Вдали: иерусалимская поэма.

2. О чем пощелкаем еще? Об ослепительном знамени новизны – созвучие собственным исканиям – первое прочтение поэмы Генделева. Бесспорно, у стабля традиции (то есть, у неподготовленного читателя) серьезная новация первое что камертонит – отторжение (то есть, неприятное ощущение диссонанса – лопнула вазочка вечности), то есть, не принимается. Но всё серьезное в искусстве – авангардно. Привычка забывает историю искусств. В первой трети девятнадцатого, например, такое невиннейшее отклонение от чистописания, как рифмовка существительного с глаголом, считалась нонсенсом. Крупнейший, по прошлому мнению, поэт Кукольник о Пушкине выражался примерно так: «Этот Пушкин до сих пор не выучился русскому языку и путает существительные с глаголами». И верили – верили серьезные филологи кукольнику. А теперь – не помнят. А если теперь мини-эпос поэт делает в форме самоцветной бабочки, то не поможет ссылка и на Хлебникова – отторгают, отторгают на том основании, что у Хлебникова-де голосистые бабочки заполняли землю и садились на золотые девичьи головки церквей, а у русскоязычного израильтянина стихотворение нужно рассмотреть, взяв двумя сверкающими пальцами. А последнего-то как раз легкомысленный читатель не поднимет. Филиграннури-крыло камнекоженец-читатель без рецензии не ценит.
И отсюда: неустроенность, неустойчивость положения и непризнанность, и желание духовно утвердиться (это – басы – ресурсы Диониса) – по контрасту со страхом черной случайности – самоутвердиться в чем-то фундаментально-архитектоническом – в самосотворении Иерусалима – филиграни трагедийного звучания гигантского камня.

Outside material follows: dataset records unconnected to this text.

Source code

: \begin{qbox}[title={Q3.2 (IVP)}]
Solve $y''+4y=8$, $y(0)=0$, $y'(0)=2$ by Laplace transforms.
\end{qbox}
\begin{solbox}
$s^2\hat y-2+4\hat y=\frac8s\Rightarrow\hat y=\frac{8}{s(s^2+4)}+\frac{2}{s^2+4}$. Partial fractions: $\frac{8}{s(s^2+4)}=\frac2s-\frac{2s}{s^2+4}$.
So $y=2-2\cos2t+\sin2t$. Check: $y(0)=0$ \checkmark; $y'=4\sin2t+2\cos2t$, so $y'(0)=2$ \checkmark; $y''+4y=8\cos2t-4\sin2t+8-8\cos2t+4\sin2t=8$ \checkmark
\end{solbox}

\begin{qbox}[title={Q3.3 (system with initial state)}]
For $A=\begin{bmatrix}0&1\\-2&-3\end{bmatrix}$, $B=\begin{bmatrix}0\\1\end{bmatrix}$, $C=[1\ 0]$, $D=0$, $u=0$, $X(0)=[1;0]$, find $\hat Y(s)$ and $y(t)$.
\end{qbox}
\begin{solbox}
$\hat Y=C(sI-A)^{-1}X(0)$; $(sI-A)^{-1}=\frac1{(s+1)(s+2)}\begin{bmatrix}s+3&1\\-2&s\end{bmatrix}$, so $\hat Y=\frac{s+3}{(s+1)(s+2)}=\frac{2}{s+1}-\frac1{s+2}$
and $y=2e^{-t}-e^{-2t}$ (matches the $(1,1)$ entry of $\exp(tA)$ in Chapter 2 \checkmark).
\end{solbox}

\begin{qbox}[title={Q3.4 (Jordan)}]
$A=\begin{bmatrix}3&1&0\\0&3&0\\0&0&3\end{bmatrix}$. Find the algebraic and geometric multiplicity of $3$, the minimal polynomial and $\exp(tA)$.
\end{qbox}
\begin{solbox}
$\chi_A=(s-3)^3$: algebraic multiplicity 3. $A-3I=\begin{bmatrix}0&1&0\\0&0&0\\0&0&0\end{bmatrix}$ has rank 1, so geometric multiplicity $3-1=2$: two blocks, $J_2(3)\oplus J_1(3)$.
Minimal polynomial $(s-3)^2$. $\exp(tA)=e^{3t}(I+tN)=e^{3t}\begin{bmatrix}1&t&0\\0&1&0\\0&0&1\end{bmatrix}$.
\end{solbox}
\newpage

3. Итак: перечень новаций иерусалимской поэмы Генделева.

1). Поэма – линия тела [лилат/lilat], то есть, стихотворение не по принципу силлаботоники-равнометрии, а в виде живого существа. Или: живая пластика стихотворной вязи. В данном случае: стихотворная вязь самоцветицы – камня – коня.

2) Мнимая тавтология [мнитафталь, мнитафт/mnitaftal, mnitaft], вызывающая ощущение изящества.

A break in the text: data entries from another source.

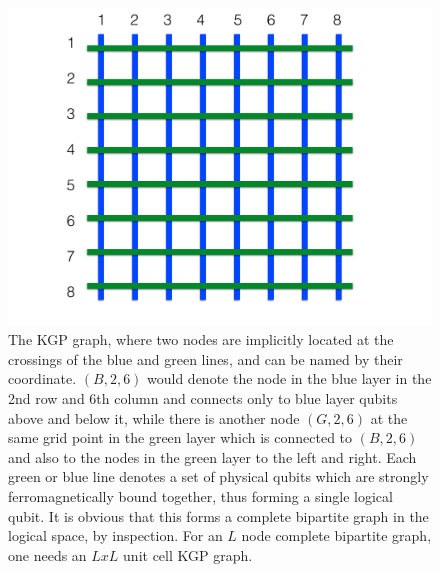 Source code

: \documentclass[superscriptaddress,showpacs,reprint]{revtex4-1}
\begin{document}
\begin{figure}[hbt]
  \includegraphics[width=\textwidth/2]{rowsncolumns}
  \caption{The KGP graph, where two nodes are implicitly located at the crossings of the blue and green lines, and can be named by their coordinate. $(B,2,6)$ would denote the node in the blue layer in the 2nd row and 6th column and connects only to blue layer qubits above and below it, while there is another node $(G,2,6)$ at the same grid point in the green layer which is connected to $(B,2,6)$ and also to the nodes in the green layer to the left and right. Each green or blue line denotes a set of physical qubits which are strongly ferromagnetically bound together, thus forming a single logical qubit. It is obvious that this forms a complete bipartite graph in the logical space, by inspection. For an $L$ node complete bipartite graph, one needs an $LxL$ unit cell KGP graph.}
  \label{fig:kgp2bipartite}
\end{figure}
\end{document}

3) Клитит [klitit] – комплекс спецприемов – говорящие ощущения о том, что раскатистую поэму кто-то берет двумя пальцами осторожно, словно самоцветное тоненькое насекомое.

4) Шахмонумент, шахмумент [шahmonument, шahmument] – персонажи мини-эпоса – шахфигурки из слоновой кости на письменном столе Бога истории, и крестовый поход, христианство, ислам, Иудея и Рим – это – в который раз? – вращает Иерусалим пленку сновидений – он это видел уже в доегипетских цивилизациях. Это явление еще называется ольштант-жахир [ol’шtant-jahir].

5) Зифаль [zifal’] – буквально: «после волны» — в апогее напряжения перевод интонации в плоскость певуче философского отступления.

6) Асьюм [as’um] – ассоциативная емкость, так же: ильхант, тизайх, артхинт [il’hant, tiza’h, arthint] (искусство намека) – общее свойство второго русского авангарда, точнее: образцов «русского иншанта» [inшant] (с середины 50-х до конца 80-х, 30-35 лет). А именно: вызывание поэтических образов – полляров, элляров [pollar, ellar] словами, ничего общего с этими образами не имеющими, то есть, несловарческие ассоциации. Или: словами – надсловесные ассоциации.

7) Сдвиг интонации от широкого мажорного начала к узкочашечному домашнему концу сочинения (обычно в миноре или в безразличии). Этот сдвиг интонации называется шторт [шtort]. Шторт сообщает стихотворению динамику пружины – в конечной точке может быть вспышка – статуэтка – латунь на ладони латыни.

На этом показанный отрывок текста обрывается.